Lo que ocurrió a continuación fue terrible. La camarera ya nos estaba sirviendo los chocolates en una bandeja, cuando aquel hombre comenzó a vociferar: “Sois chocolatitos.” Yo ya estaba pagando: “Pero señor, ¿qué dice? Estos comentarios son insultantes.” El hombre no se cansaba, ni se disculpaba: “Venga, anda, si no os gusta, iros a vuestro país.” “Pero si somos de aquí”, respondí, “por favor, esto es insultante y demuestra mucha ignorancia.” Se precipitó a gritar: “¡Ignorantes vosotros!” Mi padre se atrevió a interceder: “¿Pero usted qué dice?” A lo que el hombre respondió: “¡Cállese, que no sabe lo dice!”.

“Ni las personas en la cafetería ni las camareras se les ocurrió decir nada al agresor”

Se armó un gran conflicto. Las personas en la cafetería entera ya nos estaban mirando. Las camareras también, pero a estas no se les ocurrió decir nada al cliente agresor. Tampoco apareció nadie ni ningún supervisor para parar y denunciar la agresión.

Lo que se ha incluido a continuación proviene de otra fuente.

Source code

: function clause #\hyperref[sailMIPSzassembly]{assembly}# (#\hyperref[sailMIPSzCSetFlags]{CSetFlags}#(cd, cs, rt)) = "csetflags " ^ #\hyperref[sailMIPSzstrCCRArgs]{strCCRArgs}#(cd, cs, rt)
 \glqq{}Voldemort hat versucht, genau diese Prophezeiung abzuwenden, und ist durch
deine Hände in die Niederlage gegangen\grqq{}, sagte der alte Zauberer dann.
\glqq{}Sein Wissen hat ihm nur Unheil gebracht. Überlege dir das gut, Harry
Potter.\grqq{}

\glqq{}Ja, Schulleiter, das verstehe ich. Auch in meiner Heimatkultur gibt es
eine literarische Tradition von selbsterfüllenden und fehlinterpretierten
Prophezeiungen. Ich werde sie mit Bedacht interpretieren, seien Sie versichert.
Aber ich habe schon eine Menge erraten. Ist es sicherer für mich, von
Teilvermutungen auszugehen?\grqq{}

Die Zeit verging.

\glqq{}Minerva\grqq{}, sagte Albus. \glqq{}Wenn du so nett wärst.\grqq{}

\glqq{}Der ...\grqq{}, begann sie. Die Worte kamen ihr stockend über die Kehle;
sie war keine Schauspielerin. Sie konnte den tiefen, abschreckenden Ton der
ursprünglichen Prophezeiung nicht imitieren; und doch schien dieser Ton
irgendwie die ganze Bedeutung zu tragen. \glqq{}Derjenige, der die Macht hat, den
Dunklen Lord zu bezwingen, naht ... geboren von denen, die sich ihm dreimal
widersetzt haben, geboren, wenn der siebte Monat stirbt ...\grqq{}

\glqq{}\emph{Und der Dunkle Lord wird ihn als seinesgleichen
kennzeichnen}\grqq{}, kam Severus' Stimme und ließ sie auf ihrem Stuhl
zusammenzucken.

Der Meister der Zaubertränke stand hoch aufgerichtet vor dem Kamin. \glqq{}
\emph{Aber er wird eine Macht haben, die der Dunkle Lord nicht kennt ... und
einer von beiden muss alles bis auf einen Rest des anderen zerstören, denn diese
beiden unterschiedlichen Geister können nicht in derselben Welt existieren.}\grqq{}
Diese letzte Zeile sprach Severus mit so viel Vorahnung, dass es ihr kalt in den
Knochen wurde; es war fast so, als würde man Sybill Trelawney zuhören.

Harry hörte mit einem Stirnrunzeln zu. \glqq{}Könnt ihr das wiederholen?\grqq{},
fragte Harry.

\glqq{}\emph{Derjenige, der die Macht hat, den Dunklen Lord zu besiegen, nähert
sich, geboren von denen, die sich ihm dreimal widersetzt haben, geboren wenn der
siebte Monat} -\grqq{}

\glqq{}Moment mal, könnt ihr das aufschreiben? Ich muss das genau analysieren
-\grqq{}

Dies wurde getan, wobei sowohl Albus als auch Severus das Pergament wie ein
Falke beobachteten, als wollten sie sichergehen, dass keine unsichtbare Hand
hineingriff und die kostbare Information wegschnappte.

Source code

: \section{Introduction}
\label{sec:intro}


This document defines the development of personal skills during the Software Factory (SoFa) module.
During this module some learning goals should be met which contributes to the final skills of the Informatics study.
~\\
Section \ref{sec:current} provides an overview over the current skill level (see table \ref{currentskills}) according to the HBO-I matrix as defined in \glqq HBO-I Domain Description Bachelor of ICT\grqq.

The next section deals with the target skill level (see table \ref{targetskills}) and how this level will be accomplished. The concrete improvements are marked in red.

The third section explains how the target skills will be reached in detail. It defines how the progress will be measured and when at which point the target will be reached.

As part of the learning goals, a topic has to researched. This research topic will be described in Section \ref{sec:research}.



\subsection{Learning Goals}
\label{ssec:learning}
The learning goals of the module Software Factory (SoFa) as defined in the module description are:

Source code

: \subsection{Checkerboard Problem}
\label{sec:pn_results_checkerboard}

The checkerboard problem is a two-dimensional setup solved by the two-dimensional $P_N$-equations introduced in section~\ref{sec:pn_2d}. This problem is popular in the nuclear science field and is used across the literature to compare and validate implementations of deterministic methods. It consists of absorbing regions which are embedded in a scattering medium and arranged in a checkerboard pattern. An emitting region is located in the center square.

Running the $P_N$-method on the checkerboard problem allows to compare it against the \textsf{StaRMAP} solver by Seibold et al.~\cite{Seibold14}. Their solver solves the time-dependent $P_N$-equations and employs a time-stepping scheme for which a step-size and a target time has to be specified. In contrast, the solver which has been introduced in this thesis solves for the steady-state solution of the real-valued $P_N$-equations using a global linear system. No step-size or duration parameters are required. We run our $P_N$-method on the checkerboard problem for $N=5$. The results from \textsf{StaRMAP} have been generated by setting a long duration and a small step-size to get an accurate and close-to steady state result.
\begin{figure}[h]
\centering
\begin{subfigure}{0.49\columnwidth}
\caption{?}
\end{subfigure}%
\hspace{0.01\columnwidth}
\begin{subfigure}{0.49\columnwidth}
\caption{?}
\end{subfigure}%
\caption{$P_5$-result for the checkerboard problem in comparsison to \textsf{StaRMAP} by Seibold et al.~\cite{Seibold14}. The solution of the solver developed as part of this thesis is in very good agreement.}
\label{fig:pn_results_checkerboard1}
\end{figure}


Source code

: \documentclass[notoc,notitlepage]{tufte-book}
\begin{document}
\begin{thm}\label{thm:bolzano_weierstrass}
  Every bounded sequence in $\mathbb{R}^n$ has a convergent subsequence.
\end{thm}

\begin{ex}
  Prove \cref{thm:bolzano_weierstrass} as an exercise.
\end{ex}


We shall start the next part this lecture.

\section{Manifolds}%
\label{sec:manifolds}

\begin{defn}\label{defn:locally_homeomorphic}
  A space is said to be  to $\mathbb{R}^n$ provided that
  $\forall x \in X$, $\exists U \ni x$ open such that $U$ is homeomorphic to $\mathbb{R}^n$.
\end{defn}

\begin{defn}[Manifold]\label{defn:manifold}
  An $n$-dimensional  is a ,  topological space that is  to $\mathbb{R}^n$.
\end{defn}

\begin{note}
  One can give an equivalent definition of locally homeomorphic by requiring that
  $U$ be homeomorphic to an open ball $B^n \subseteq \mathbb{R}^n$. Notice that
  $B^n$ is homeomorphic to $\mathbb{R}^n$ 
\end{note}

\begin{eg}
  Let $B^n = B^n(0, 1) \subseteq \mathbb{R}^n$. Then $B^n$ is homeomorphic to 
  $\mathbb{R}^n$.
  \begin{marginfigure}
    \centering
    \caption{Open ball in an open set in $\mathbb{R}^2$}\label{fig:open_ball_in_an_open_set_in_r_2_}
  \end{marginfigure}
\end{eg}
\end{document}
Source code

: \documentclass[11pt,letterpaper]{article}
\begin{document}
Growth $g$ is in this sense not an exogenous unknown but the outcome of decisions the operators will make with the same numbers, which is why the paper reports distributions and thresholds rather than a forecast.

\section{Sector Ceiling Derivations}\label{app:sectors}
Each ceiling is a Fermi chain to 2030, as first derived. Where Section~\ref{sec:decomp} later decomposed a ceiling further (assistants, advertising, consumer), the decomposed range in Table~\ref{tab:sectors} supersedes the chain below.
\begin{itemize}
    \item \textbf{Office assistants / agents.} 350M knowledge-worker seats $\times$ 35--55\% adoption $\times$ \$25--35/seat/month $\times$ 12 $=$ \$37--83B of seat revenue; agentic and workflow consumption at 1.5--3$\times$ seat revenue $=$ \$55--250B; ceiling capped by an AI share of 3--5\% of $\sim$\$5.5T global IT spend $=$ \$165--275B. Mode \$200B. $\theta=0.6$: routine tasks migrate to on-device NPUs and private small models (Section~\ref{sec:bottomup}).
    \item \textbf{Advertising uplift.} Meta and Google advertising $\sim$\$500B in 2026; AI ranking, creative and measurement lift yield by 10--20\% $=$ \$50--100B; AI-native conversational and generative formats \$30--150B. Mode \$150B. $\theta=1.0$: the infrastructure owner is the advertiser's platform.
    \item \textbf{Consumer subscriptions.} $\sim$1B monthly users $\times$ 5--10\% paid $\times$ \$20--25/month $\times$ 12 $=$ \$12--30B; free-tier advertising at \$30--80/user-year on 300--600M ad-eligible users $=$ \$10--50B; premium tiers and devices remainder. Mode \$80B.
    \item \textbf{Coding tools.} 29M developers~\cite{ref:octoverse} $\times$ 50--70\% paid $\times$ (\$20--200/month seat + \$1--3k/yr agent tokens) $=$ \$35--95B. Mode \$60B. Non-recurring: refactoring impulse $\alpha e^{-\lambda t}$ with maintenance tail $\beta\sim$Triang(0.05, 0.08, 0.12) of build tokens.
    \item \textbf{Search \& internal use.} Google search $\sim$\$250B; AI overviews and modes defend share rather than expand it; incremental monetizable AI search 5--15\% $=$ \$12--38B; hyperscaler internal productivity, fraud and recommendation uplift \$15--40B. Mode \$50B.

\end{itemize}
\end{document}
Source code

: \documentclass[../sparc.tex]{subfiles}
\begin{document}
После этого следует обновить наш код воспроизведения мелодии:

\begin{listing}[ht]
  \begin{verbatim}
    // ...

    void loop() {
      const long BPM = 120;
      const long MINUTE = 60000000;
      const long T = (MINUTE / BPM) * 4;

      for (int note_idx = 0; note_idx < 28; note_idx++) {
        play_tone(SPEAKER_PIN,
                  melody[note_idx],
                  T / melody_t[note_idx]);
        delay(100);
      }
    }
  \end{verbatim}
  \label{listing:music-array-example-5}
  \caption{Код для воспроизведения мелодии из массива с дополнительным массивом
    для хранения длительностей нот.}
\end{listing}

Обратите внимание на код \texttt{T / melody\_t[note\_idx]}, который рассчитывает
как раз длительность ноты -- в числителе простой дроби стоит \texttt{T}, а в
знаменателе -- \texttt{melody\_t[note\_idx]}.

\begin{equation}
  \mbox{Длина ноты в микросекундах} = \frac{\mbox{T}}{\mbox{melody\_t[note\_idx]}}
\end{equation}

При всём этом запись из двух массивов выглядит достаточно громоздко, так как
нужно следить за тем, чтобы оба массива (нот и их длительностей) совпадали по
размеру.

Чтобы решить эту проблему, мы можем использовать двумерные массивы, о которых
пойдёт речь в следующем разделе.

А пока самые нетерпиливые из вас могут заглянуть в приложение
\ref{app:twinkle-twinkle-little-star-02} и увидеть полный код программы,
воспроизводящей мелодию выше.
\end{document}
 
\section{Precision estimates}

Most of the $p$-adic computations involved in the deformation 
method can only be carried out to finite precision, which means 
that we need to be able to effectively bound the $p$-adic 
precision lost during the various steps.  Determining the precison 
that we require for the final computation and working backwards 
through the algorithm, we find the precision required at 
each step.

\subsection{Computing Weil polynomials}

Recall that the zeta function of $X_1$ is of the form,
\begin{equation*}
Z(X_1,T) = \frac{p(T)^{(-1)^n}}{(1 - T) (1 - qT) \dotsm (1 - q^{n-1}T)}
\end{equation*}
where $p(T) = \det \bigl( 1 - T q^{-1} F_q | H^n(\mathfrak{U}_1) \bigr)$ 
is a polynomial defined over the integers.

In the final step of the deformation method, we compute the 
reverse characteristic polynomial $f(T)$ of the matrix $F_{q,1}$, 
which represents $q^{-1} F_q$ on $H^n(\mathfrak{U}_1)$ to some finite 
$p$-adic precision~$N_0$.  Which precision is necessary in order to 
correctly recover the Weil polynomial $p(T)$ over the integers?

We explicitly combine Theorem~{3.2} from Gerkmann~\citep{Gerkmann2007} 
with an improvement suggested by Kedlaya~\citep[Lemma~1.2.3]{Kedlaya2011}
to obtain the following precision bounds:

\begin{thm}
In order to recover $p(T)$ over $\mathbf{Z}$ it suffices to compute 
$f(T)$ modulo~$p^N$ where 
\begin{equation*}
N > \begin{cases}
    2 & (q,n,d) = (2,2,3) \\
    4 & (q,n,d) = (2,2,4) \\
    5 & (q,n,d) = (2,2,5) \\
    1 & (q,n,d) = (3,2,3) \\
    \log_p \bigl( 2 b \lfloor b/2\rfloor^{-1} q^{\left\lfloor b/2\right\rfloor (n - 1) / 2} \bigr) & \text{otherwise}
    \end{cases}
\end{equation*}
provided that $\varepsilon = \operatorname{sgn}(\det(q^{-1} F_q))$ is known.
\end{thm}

Por unos segundos, mi padre y el hombre siguieron una contienda violenta y a voces. Intenté separarlos: “Venga, vamos, vamos, padre.” Recuerdo que cogí a mi padre de un brazo, y con una mano sostuve la bandeja para irnos hacia las mesas. Recuerdo que mientras dejamos la barra, se nos miraba. Éramos el centro de atención, pero nadie había intercedido. Recuerdo que la cajera me dijo mientras nos íbamos: “tranquila, es un tonto.” El hombre abusador se quedó en la barra tomándose su café tranquilamente. Mi padre y yo nos vimos obligados a tragarnos la humillación, y a sentarnos callados para tomarnos los chocolates calientes como si nada hubiese pasado. 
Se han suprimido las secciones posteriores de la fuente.